ASSIGNED TASK =>
All lines from the one with "为用户提供输入时的实时格式化特性。" through the close of the records below are to be set down exactly, and no others.

SUPPLIED DATA =>
/---

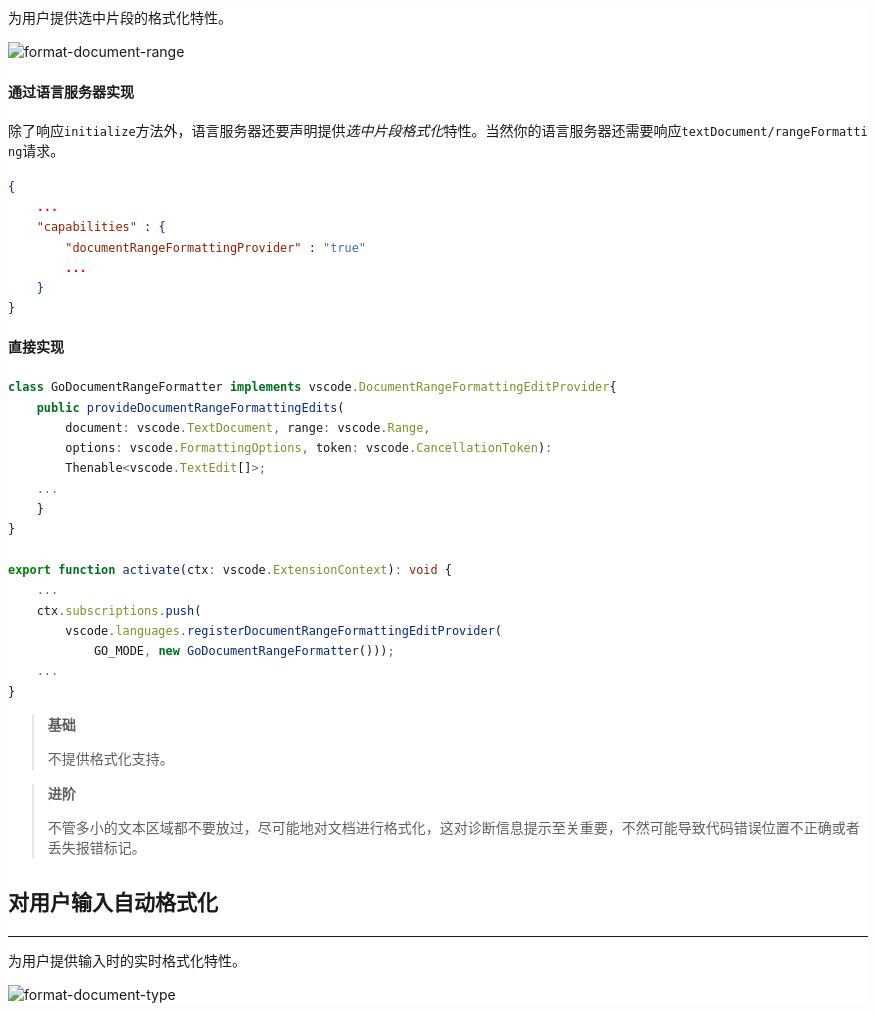 
为用户提供选中片段的格式化特性。

![format-document-range](https://raw.githubusercontent.com/Microsoft/vscode-docs/master/docs/extensionAPI/images/language-support/format-document-range.gif)

#### 通过语言服务器实现

除了响应`initialize`方法外，语言服务器还要声明提供*选中片段格式化*特性。当然你的语言服务器还需要响应`textDocument/rangeFormatting`请求。

```json
{
    ...
    "capabilities" : {
        "documentRangeFormattingProvider" : "true"
        ...
    }
}
```

#### 直接实现

```typescript
class GoDocumentRangeFormatter implements vscode.DocumentRangeFormattingEditProvider{
    public provideDocumentRangeFormattingEdits(
        document: vscode.TextDocument, range: vscode.Range,
        options: vscode.FormattingOptions, token: vscode.CancellationToken):
        Thenable<vscode.TextEdit[]>;
    ...
    }
}

export function activate(ctx: vscode.ExtensionContext): void {
    ...
    ctx.subscriptions.push(
        vscode.languages.registerDocumentRangeFormattingEditProvider(
            GO_MODE, new GoDocumentRangeFormatter()));
    ...
}
```

> **基础**
>
> 不提供格式化支持。

> **进阶**
>
> 不管多小的文本区域都不要放过，尽可能地对文档进行格式化，这对诊断信息提示至关重要，不然可能导致代码错误位置不正确或者丢失报错标记。

## 对用户输入自动格式化

---

为用户提供输入时的实时格式化特性。

![format-document-type](https://raw.githubusercontent.com/Microsoft/vscode-docs/master/docs/extensionAPI/images/language-support/format-on-type.gif)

\---

YOUR SOLUTION =>
为用户提供输入时的实时格式化特性。

![format-document-type](https://raw.githubusercontent.com/Microsoft/vscode-docs/master/docs/extensionAPI/images/language-support/format-on-type.gif)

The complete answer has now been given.